- [Dataset records]
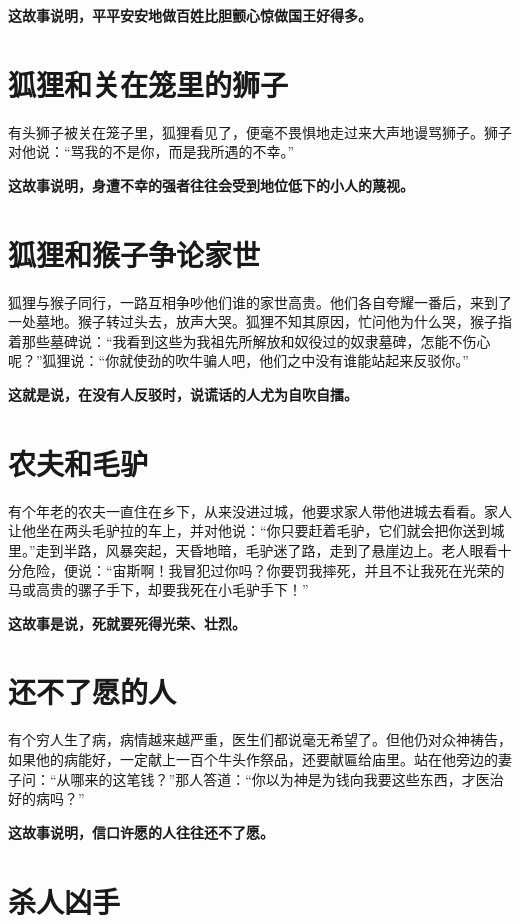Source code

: {\bfseries \color{red}这故事说明，平平安安地做百姓比胆颤心惊做国王好得多。}

\section{狐狸和关在笼里的狮子}

有头狮子被关在笼子里，狐狸看见了，便毫不畏惧地走过来大声地谩骂狮子。狮子对他说：“骂我的不是你，而是我所遇的不幸。”

{\bfseries \color{red}这故事说明，身遭不幸的强者往往会受到地位低下的小人的蔑视。}

\section{狐狸和猴子争论家世}

狐狸与猴子同行，一路互相争吵他们谁的家世高贵。他们各自夸耀一番后，来到了一处墓地。猴子转过头去，放声大哭。狐狸不知其原因，忙问他为什么哭，猴子指着那些墓碑说：“我看到这些为我祖先所解放和奴役过的奴隶墓碑，怎能不伤心呢？”狐狸说：“你就使劲的吹牛骗人吧，他们之中没有谁能站起来反驳你。”

{\bfseries \color{red}这就是说，在没有人反驳时，说谎话的人尤为自吹自擂。}

\section{农夫和毛驴}

有个年老的农夫一直住在乡下，从来没进过城，他要求家人带他进城去看看。家人让他坐在两头毛驴拉的车上，并对他说：“你只要赶着毛驴，它们就会把你送到城里。”走到半路，风暴突起，天昏地暗，毛驴迷了路，走到了悬崖边上。老人眼看十分危险，便说：“宙斯啊！我冒犯过你吗？你要罚我摔死，并且不让我死在光荣的马或高贵的骡子手下，却要我死在小毛驴手下！”

{\bfseries \color{red}这故事是说，死就要死得光荣、壮烈。}

\section{还不了愿的人}

有个穷人生了病，病情越来越严重，医生们都说毫无希望了。但他仍对众神祷告，如果他的病能好，一定献上一百个牛头作祭品，还要献匾给庙里。站在他旁边的妻子问：“从哪来的这笔钱？”那人答道：“你以为神是为钱向我要这些东西，才医治好的病吗？”

{\bfseries \color{red}这故事说明，信口许愿的人往往还不了愿。}

\section{杀人凶手}

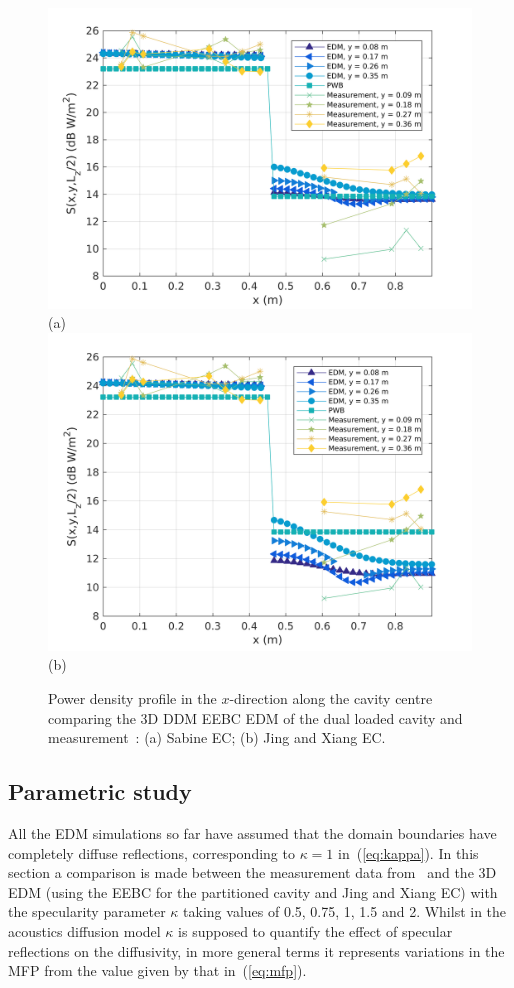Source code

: \documentclass[a4paper]{article}
\numberwithin{equation}{section}
\begin{document}
\begin{figure}[hp]
\begin{center}
\includegraphics[width=0.6\linewidth]{figures/DDM-EEBC_3D_DL_PowerDensityProfileXMeas}\\
{\footnotesize (a)}\\
\vspace{2mm}
\includegraphics[width=0.6\linewidth]{figures/DDM-EEBC_3D_DL_PowerDensityProfileXMeas_JX}\\
{\footnotesize (b)}\\
\vspace{-2mm}
\caption{\label{fg:measprofsdl} Power density profile in the $x$-direction along the cavity centre comparing
the 3D DDM EEBC EDM of the dual loaded cavity and measurement~\citep{Flintoft2017b}: (a) Sabine EC; (b) Jing and Xiang EC.}
\end{center}
\end{figure}

\subsection[Parametric study]{Parametric study}
\label{sc:res:para}

All the EDM simulations so far have assumed that the domain boundaries have completely diffuse reflections,
corresponding to $\kappa=1$ in~(\ref{eq:kappa}). In this section a comparison is made between the measurement
data from~\citep{Flintoft2017b} and the 3D EDM (using the EEBC for the partitioned cavity and Jing and Xiang EC)
with the specularity parameter $\kappa$ taking values of 0.5, 0.75, 1, 1.5 and 2. Whilst in the acoustics
diffusion model $\kappa$ is supposed to quantify the effect of specular reflections on the diffusivity, in
more general terms it represents variations in the MFP from the value given by that in~(\ref{eq:mfp}).
\end{document}
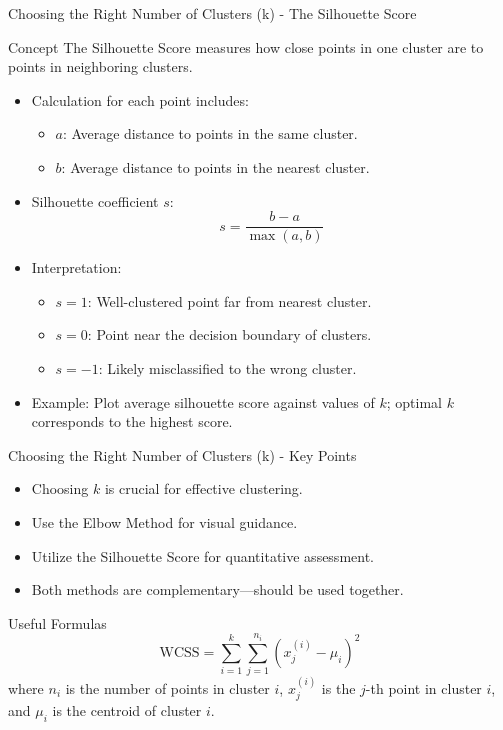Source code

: \documentclass[aspectratio=169]{beamer}
\begin{document}
\begin{frame}[fragile]{Choosing the Right Number of Clusters (k) - The Silhouette Score}
    \begin{block}{Concept}
        The Silhouette Score measures how close points in one cluster are to points in neighboring clusters.
    \end{block}

    \begin{itemize}
        \item Calculation for each point includes:
        \begin{itemize}
            \item \(a\): Average distance to points in the same cluster.
            \item \(b\): Average distance to points in the nearest cluster.
        \end{itemize}
        \item Silhouette coefficient \(s\):
        \begin{equation}
            s = \frac{b - a}{\max(a, b)}
        \end{equation}
        \item Interpretation:
        \begin{itemize}
            \item \(s = 1\): Well-clustered point far from nearest cluster.
            \item \(s = 0\): Point near the decision boundary of clusters.
            \item \(s = -1\): Likely misclassified to the wrong cluster.
        \end{itemize}
        \item Example: Plot average silhouette score against values of \(k\); optimal \(k\) corresponds to the highest score.
    \end{itemize}
\end{frame}

\begin{frame}[fragile]{Choosing the Right Number of Clusters (k) - Key Points}
    \begin{itemize}
        \item Choosing \(k\) is crucial for effective clustering.
        \item Use the Elbow Method for visual guidance.
        \item Utilize the Silhouette Score for quantitative assessment.
        \item Both methods are complementary—should be used together.
    \end{itemize}

    \begin{block}{Useful Formulas}
        \begin{equation}
            \text{WCSS} = \sum_{i=1}^{k}\sum_{j=1}^{n_i} (x_j^{(i)} - \mu_i)^2
        \end{equation}
        where \(n_i\) is the number of points in cluster \(i\), \(x_j^{(i)}\) is the \(j\)-th point in cluster \(i\), and \(\mu_i\) is the centroid of cluster \(i\).
    \end{block}
\end{frame}
\end{document}
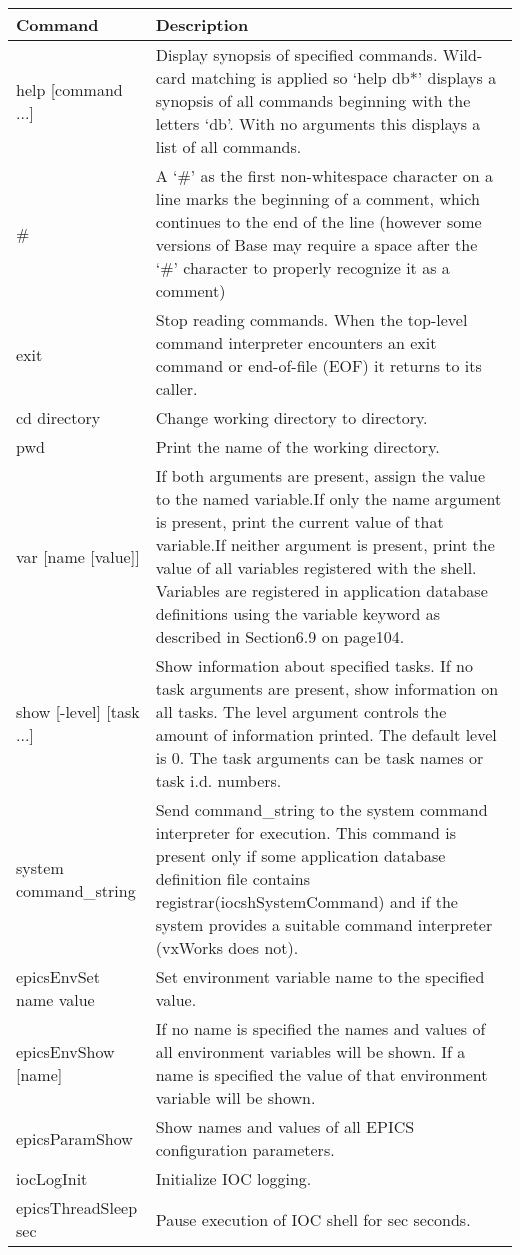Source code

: \begin{center}
\begin{longtable}{p{1.59082in}p{5.21418in}}
Command & Description\\
\hline
help [command ...] & Display synopsis of specified commands.  Wild-card matching is applied so `help db*' displays a synopsis of all commands beginning with the letters `db'. With no arguments this displays a list of all commands.\\
\# & A `\#' as the first non-whitespace character on a line marks the beginning of a comment, which continues to the end of the line (however some versions of Base may require a space after the `\#' character to properly recognize it as a comment)\\
exit & Stop reading commands. When the top-level command interpreter encounters an exit command or end-of-file (EOF) it returns to its caller.\\
cd directory & Change working directory to directory.\\
pwd & Print the name of the working directory.\\
var [name [value]] & If both arguments are present, assign the value to the named variable.If only the name argument is present, print the current value of that variable.If neither argument is present, print the value of all variables registered with the shell.  Variables are registered in application database definitions using the variable keyword as described in Section6.9 on page104.\\
show [-level] [task ...] & Show information about specified tasks.  If no task arguments are present, show information on all tasks.  The level argument controls the amount of information printed.  The default level is 0.  The task arguments can be task names or task i.d. numbers.\\
system command\_string & Send command\_string to the system command interpreter for execution.  This command is present only if some application database definition file contains registrar(iocshSystemCommand) and if the system provides a suitable command interpreter (vxWorks does not).\\
epicsEnvSet name value & Set environment variable name to the specified value.\\
epicsEnvShow  [name] & If no name is specified the names and values of all environment variables will be shown. If a name is specified the value of that environment variable will be shown.\\
epicsParamShow & Show names and values of all EPICS configuration parameters.\\
iocLogInit & Initialize IOC logging.\\
epicsThreadSleep sec & Pause execution of IOC shell for sec seconds.
\end{longtable}

\end{center}

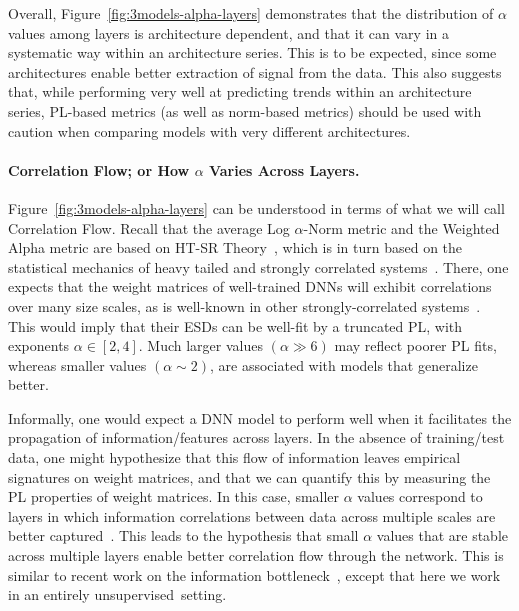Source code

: Overall, Figure~\ref{fig:3models-alpha-layers} demonstrates that the distribution of $\alpha$ values among layers is architecture dependent, 
and that it can vary in a systematic way within an architecture series.
This is to be expected, since some architectures enable better extraction of signal from the data.
This also suggests that, while performing very well at predicting trends within an architecture series, PL-based metrics (as well as norm-based metrics) should be used with caution when comparing models with very different architectures.


\paragraph{Correlation Flow; or How $\alpha$ Varies Across Layers.}

Figure~\ref{fig:3models-alpha-layers} can be understood in terms of what we will call Correlation Flow.
Recall that the average Log $\alpha$-Norm metric and the Weighted Alpha metric are based on HT-SR Theory~\cite{MM18_TR, MM19_HTSR_ICML, MM20_SDM}, which is in turn based on the statistical mechanics of heavy tailed and strongly correlated systems~\cite{BouchaudPotters03, SornetteBook, BP11, bun2017}. 
There, one expects that the weight matrices of well-trained DNNs will exhibit correlations over many size scales, as is well-known in other strongly-correlated systems~\cite{BouchaudPotters03, SornetteBook}. 
This would imply that their ESDs can be well-fit by a truncated PL, with exponents $\alpha\in[2,4]$.
Much larger values $(\alpha\gg 6)$ may reflect poorer PL fits, whereas smaller values $(\alpha\sim 2)$, are associated with models that generalize better.

Informally, one would expect a DNN model to perform well when it facilitates the propagation of information/features across layers.
In the absence of training/test data, one might hypothesize that this flow of information leaves empirical signatures on weight matrices, and that we can quantify this by measuring the PL properties of weight matrices.
In this case, smaller $\alpha$ values correspond to layers in which information correlations between data across multiple scales are better captured~\cite{MM18_TR,SornetteBook}.
This leads to the hypothesis that small $\alpha$ values that are stable across multiple layers enable better correlation flow through the network.
This is similar to recent work on the information bottleneck~\cite{TZ15,ST17_TR}, except that here we work in an entirely unsupervised~setting.

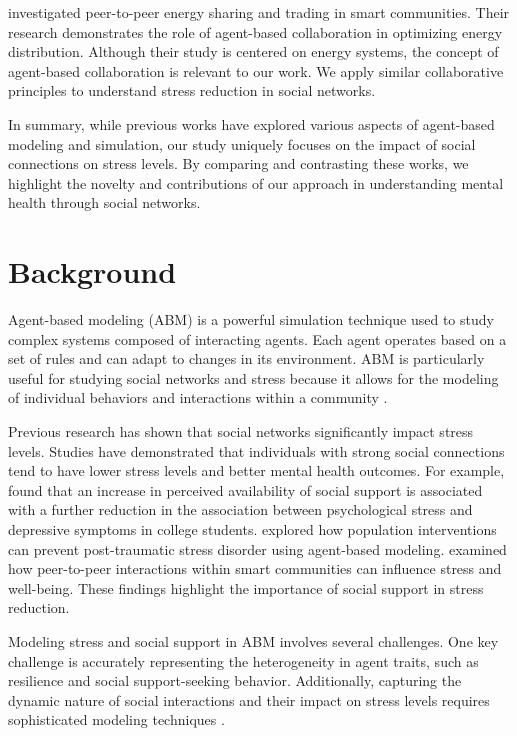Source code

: \documentclass{article} %
\begin{document}
\citet{zhou2023peer} investigated peer-to-peer energy sharing and trading in smart communities. Their research demonstrates the role of agent-based collaboration in optimizing energy distribution. Although their study is centered on energy systems, the concept of agent-based collaboration is relevant to our work. We apply similar collaborative principles to understand stress reduction in social networks.

In summary, while previous works have explored various aspects of agent-based modeling and simulation, our study uniquely focuses on the impact of social connections on stress levels. By comparing and contrasting these works, we highlight the novelty and contributions of our approach in understanding mental health through social networks.

\section{Background}
\label{sec:background}

Agent-based modeling (ABM) is a powerful simulation technique used to study complex systems composed of interacting agents. Each agent operates based on a set of rules and can adapt to changes in its environment. ABM is particularly useful for studying social networks and stress because it allows for the modeling of individual behaviors and interactions within a community \citep{west2023agent}.

Previous research has shown that social networks significantly impact stress levels. Studies have demonstrated that individuals with strong social connections tend to have lower stress levels and better mental health outcomes. For example, \citet{Cohen2004IncreaseIP} found that an increase in perceived availability of social support is associated with a further reduction in the association between psychological stress and depressive symptoms in college students. \citet{Mooney2021GcomputationAA} explored how population interventions can prevent post-traumatic stress disorder using agent-based modeling. \citet{zhou2023peer} examined how peer-to-peer interactions within smart communities can influence stress and well-being. These findings highlight the importance of social support in stress reduction.

Modeling stress and social support in ABM involves several challenges. One key challenge is accurately representing the heterogeneity in agent traits, such as resilience and social support-seeking behavior. Additionally, capturing the dynamic nature of social interactions and their impact on stress levels requires sophisticated modeling techniques \citep{liu2023agentbench}.
\end{document}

- [Action item]
In the listing above, find the line containing "epicsThreadSleep sec &" and the line containing "This would imply"; print those lines and every line between them exactly, leaving out pictures.

- [The answer]
epicsThreadSleep sec & Pause execution of IOC shell for sec seconds.
\end{longtable}

\end{center}

Source code

: Overall, Figure~\ref{fig:3models-alpha-layers} demonstrates that the distribution of $\alpha$ values among layers is architecture dependent, 
and that it can vary in a systematic way within an architecture series.
This is to be expected, since some architectures enable better extraction of signal from the data.
This also suggests that, while performing very well at predicting trends within an architecture series, PL-based metrics (as well as norm-based metrics) should be used with caution when comparing models with very different architectures.


\paragraph{Correlation Flow; or How $\alpha$ Varies Across Layers.}

Figure~\ref{fig:3models-alpha-layers} can be understood in terms of what we will call Correlation Flow.
Recall that the average Log $\alpha$-Norm metric and the Weighted Alpha metric are based on HT-SR Theory~\cite{MM18_TR, MM19_HTSR_ICML, MM20_SDM}, which is in turn based on the statistical mechanics of heavy tailed and strongly correlated systems~\cite{BouchaudPotters03, SornetteBook, BP11, bun2017}. 
There, one expects that the weight matrices of well-trained DNNs will exhibit correlations over many size scales, as is well-known in other strongly-correlated systems~\cite{BouchaudPotters03, SornetteBook}. 
This would imply that their ESDs can be well-fit by a truncated PL, with exponents $\alpha\in[2,4]$.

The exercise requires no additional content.